“He’s one of the best fellows in the state—one of the best anywhere. He’ll make you a first-rate husband. You’re a lucky girl.”

“I know I am. You needn’t tell me. There are not many men anywhere like Jack Duffy. I’ve always said I wouldn’t marry the tag, rag and bobtail other girls are satisfied with. My husband was going to be a gentleman, and if Jack’s anything, he’s that.”

“You’re right there. He’s one of Nature’s gentlemen—the real kind.”

Cornelia thought this savored of condescension, and said, rallying to the defense of her future lord,

“Well, that’s all right, but he’s educated too. He’s not one of those men who have good hearts and noble yearnings but look like anarchists or sewing-machine agents. Jack graduated high at Harvard. He went there when he was only eighteen. There’s no one’s had a better education or done better by it. His father may have been Irish and worked as shift boss on the Rey del Monte, but Jack’s quite different. He’s just as much of a gentleman as anybody in this country.”

Cornelia’s attitude on matters of genealogy was modern and Californian. Ireland was far behind her and Jack, as were also those great days in Nevada of which her mother and Bill Cannon spoke, as the returned Ulysses might have spoken of the ten years before Troy. She and Jack would eventually regard them as a period of unsophistication and social ferment which it were wisest to touch on lightly, and of which they would teach their children nothing.

“And then,” Cornelia went on, determined not to slight any detail of her fiance’s worthiness, “there’s never been anything fast or wild about Jack. He’s always been straight. There’s been no scandalous stories about him, as there have about Terence.”

“Never. Terence committed all the scandals for the family.”

“Well, Terence is in New York, thank Heaven!” said Cornelia with pious fervor, “and we won’t have to have anything to do with him or his wife either.

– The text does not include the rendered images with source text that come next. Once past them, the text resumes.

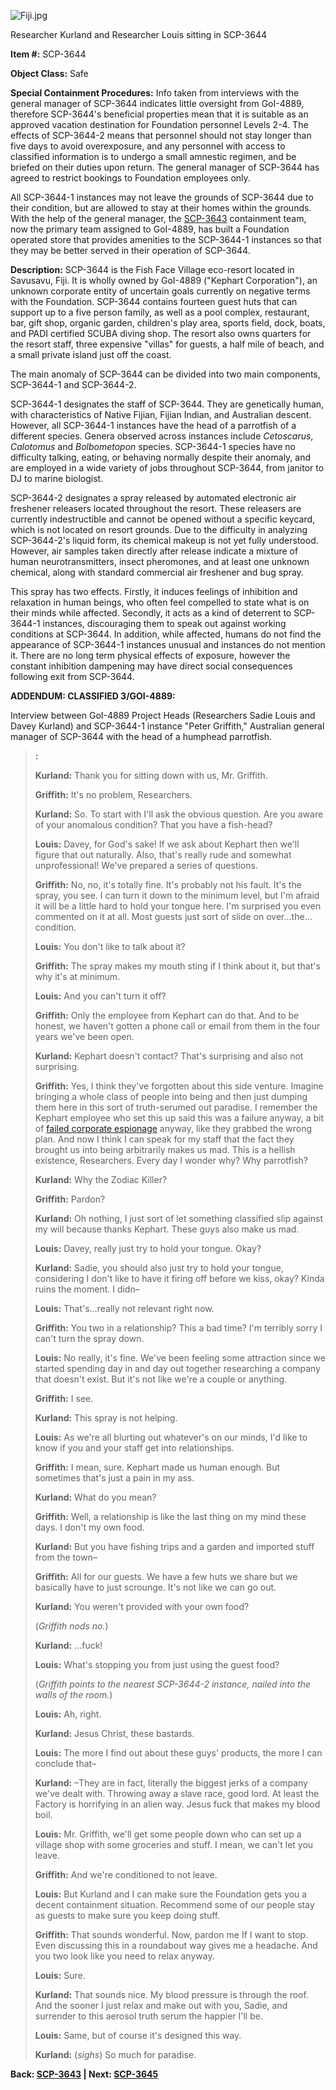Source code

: ![Fiji.jpg](http://scp-wiki.wdfiles.com/local--files/scp-3644/Fiji.jpg)

Researcher Kurland and Researcher Louis sitting in SCP-3644

**Item #:** SCP-3644

**Object Class:** Safe

**Special Containment Procedures:** Info taken from interviews with the general manager of SCP-3644 indicates little oversight from GoI-4889, therefore SCP-3644's beneficial properties mean that it is suitable as an approved vacation destination for Foundation personnel Levels 2-4. The effects of SCP-3644-2 means that personnel should not stay longer than five days to avoid overexposure, and any personnel with access to classified information is to undergo a small amnestic regimen, and be briefed on their duties upon return. The general manager of SCP-3644 has agreed to restrict bookings to Foundation employees only.

All SCP-3644-1 instances may not leave the grounds of SCP-3644 due to their condition, but are allowed to stay at their homes within the grounds. With the help of the general manager, the [SCP-3643](/scp-3643) containment team, now the primary team assigned to GoI-4889, has built a Foundation operated store that provides amenities to the SCP-3644-1 instances so that they may be better served in their operation of SCP-3644.

**Description:** SCP-3644 is the Fish Face Village eco-resort located in Savusavu, Fiji. It is wholly owned by GoI-4889 ("Kephart Corporation"), an unknown corporate entity of uncertain goals currently on negative terms with the Foundation. SCP-3644 contains fourteen guest huts that can support up to a five person family, as well as a pool complex, restaurant, bar, gift shop, organic garden, children's play area, sports field, dock, boats, and PADI certified SCUBA diving shop. The resort also owns quarters for the resort staff, three expensive "villas" for guests, a half mile of beach, and a small private island just off the coast.

The main anomaly of SCP-3644 can be divided into two main components, SCP-3644-1 and SCP-3644-2.

SCP-3644-1 designates the staff of SCP-3644. They are genetically human, with characteristics of Native Fijian, Fijian Indian, and Australian descent. However, all SCP-3644-1 instances have the head of a parrotfish of a different species. Genera observed across instances include _Cetoscarus_, _Calotomus_ and _Bolbometopon_ species. SCP-3644-1 species have no difficulty talking, eating, or behaving normally despite their anomaly, and are employed in a wide variety of jobs throughout SCP-3644, from janitor to DJ to marine biologist.

SCP-3644-2 designates a spray released by automated electronic air freshener releasers located throughout the resort. These releasers are currently indestructible and cannot be opened without a specific keycard, which is not located on resort grounds. Due to the difficulty in analyzing SCP-3644-2's liquid form, its chemical makeup is not yet fully understood. However, air samples taken directly after release indicate a mixture of human neurotransmitters, insect pheromones, and at least one unknown chemical, along with standard commercial air freshener and bug spray.

This spray has two effects. Firstly, it induces feelings of inhibition and relaxation in human beings, who often feel compelled to state what is on their minds while affected. Secondly, it acts as a kind of deterrent to SCP-3644-1 instances, discouraging them to speak out against working conditions at SCP-3644. In addition, while affected, humans do not find the appearance of SCP-3644-1 instances unusual and instances do not mention it. There are no long term physical effects of exposure, however the constant inhibition dampening may have direct social consequences following exit from SCP-3644.

**ADDENDUM: CLASSIFIED 3/GOI-4889:**

Interview between GoI-4889 Project Heads (Researchers Sadie Louis and Davey Kurland) and SCP-3644-1 instance "Peter Griffith," Australian general manager of SCP-3644 with the head of a humphead parrotfish.

> **<Begin Log>:**
> 
> **Kurland:** Thank you for sitting down with us, Mr. Griffith.
> 
> **Griffith:** It's no problem, Researchers.
> 
> **Kurland:** So. To start with I'll ask the obvious question. Are you aware of your anomalous condition? That you have a fish-head?
> 
> **Louis:** Davey, for God's sake! If we ask about Kephart then we'll figure that out naturally. Also, that's really rude and somewhat unprofessional! We've prepared a series of questions.
> 
> **Griffith:** No, no, it's totally fine. It's probably not his fault. It's the spray, you see. I can turn it down to the minimum level, but I'm afraid it will be a little hard to hold your tongue here. I'm surprised you even commented on it at all. Most guests just sort of slide on over…the…condition.
> 
> **Louis:** You don't like to talk about it?
> 
> **Griffith:** The spray makes my mouth sting if I think about it, but that's why it's at minimum.
> 
> **Louis:** And you can't turn it off?
> 
> **Griffith:** Only the employee from Kephart can do that. And to be honest, we haven't gotten a phone call or email from them in the four years we've been open.
> 
> **Kurland:** Kephart doesn't contact? That's surprising and also not surprising.
> 
> **Griffith:** Yes, I think they've forgotten about this side venture. Imagine bringing a whole class of people into being and then just dumping them here in this sort of truth-serumed out paradise. I remember the Kephart employee who set this up said this was a failure anyway, a bit of [failed corporate espionage](/scp-527) anyway, like they grabbed the wrong plan. And now I think I can speak for my staff that the fact they brought us into being arbitrarily makes us mad. This is a hellish existence, Researchers. Every day I wonder why? Why parrotfish?
> 
> **Kurland:** Why the Zodiac Killer?
> 
> **Griffith:** Pardon?
> 
> **Kurland:** Oh nothing, I just sort of let something classified slip against my will because thanks Kephart. These guys also make us mad.
> 
> **Louis:** Davey, really just try to hold your tongue. Okay?
> 
> **Kurland:** Sadie, you should also just try to hold your tongue, considering I don't like to have it firing off before we kiss, okay? Kinda ruins the moment. I didn–
> 
> **Louis:** That's…really not relevant right now.
> 
> **Griffith:** You two in a relationship? This a bad time? I'm terribly sorry I can't turn the spray down.
> 
> **Louis:** No really, it's fine. We've been feeling some attraction since we started spending day in and day out together researching a company that doesn't exist. But it's not like we're a couple or anything.
> 
> **Griffith:** I see.
> 
> **Kurland:** This spray is not helping.
> 
> **Louis:** As we're all blurting out whatever's on our minds, I'd like to know if you and your staff get into relationships.
> 
> **Griffith:** I mean, sure. Kephart made us human enough. But sometimes that's just a pain in my ass.
> 
> **Kurland:** What do you mean?
> 
> **Griffith:** Well, a relationship is like the last thing on my mind these days. I don't my own food.
> 
> **Kurland:** But you have fishing trips and a garden and imported stuff from the town–
> 
> **Griffith:** All for our guests. We have a few huts we share but we basically have to just scrounge. It's not like we can go out.
> 
> **Kurland:** You weren't provided with your own food?
> 
> (_Griffith nods no._)
> 
> **Kurland:** …fuck!
> 
> **Louis:** What's stopping you from just using the guest food?
> 
> (_Griffith points to the nearest SCP-3644-2 instance, nailed into the walls of the room._)
> 
> **Louis:** Ah, right.
> 
> **Kurland:** Jesus Christ, these bastards.
> 
> **Louis:** The more I find out about these guys' products, the more I can conclude that–
> 
> **Kurland:** –They are in fact, literally the biggest jerks of a company we've dealt with. Throwing away a slave race, good lord. At least the Factory is horrifying in an alien way. Jesus fuck that makes my blood boil.
> 
> **Louis:** Mr. Griffith, we'll get some people down who can set up a village shop with some groceries and stuff. I mean, we can't let you leave.
> 
> **Griffith:** And we're conditioned to not leave.
> 
> **Louis:** But Kurland and I can make sure the Foundation gets you a decent containment situation. Recommend some of our people stay as guests to make sure you keep doing stuff.
> 
> **Griffith:** That sounds wonderful. Now, pardon me If I want to stop. Even discussing this in a roundabout way gives me a headache. And you two look like you need to relax anyway.
> 
> **Louis:** Sure.
> 
> **Kurland:** That sounds nice. My blood pressure is through the roof. And the sooner I just relax and make out with you, Sadie, and surrender to this aerosol truth serum the happier I'll be.
> 
> **Louis:** Same, but of course it's designed this way.
> 
> **Kurland:** (_sighs_) So much for paradise.

**Back: [SCP-3643](/scp-3643) | Next: [SCP-3645](/scp-3645)**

Even if we go to Europe, we need only stay there a few days.”

The irregular career of Terence had been a thorn in the side of the respectable Duffys, he, some years earlier, having married his mistress, a chorus girl in a local theater, and attempted to force her upon the exclusive circles in which his people moved. It was not the least galling feature of Terence’s unconventional course that, having doubled his fortune by successful speculations, he had removed to New York where, after several spirited assaults and vigorous rebuffs, his wife had reached social heights toward which other Californians of spotless record and irreproachable character had clambered in vain.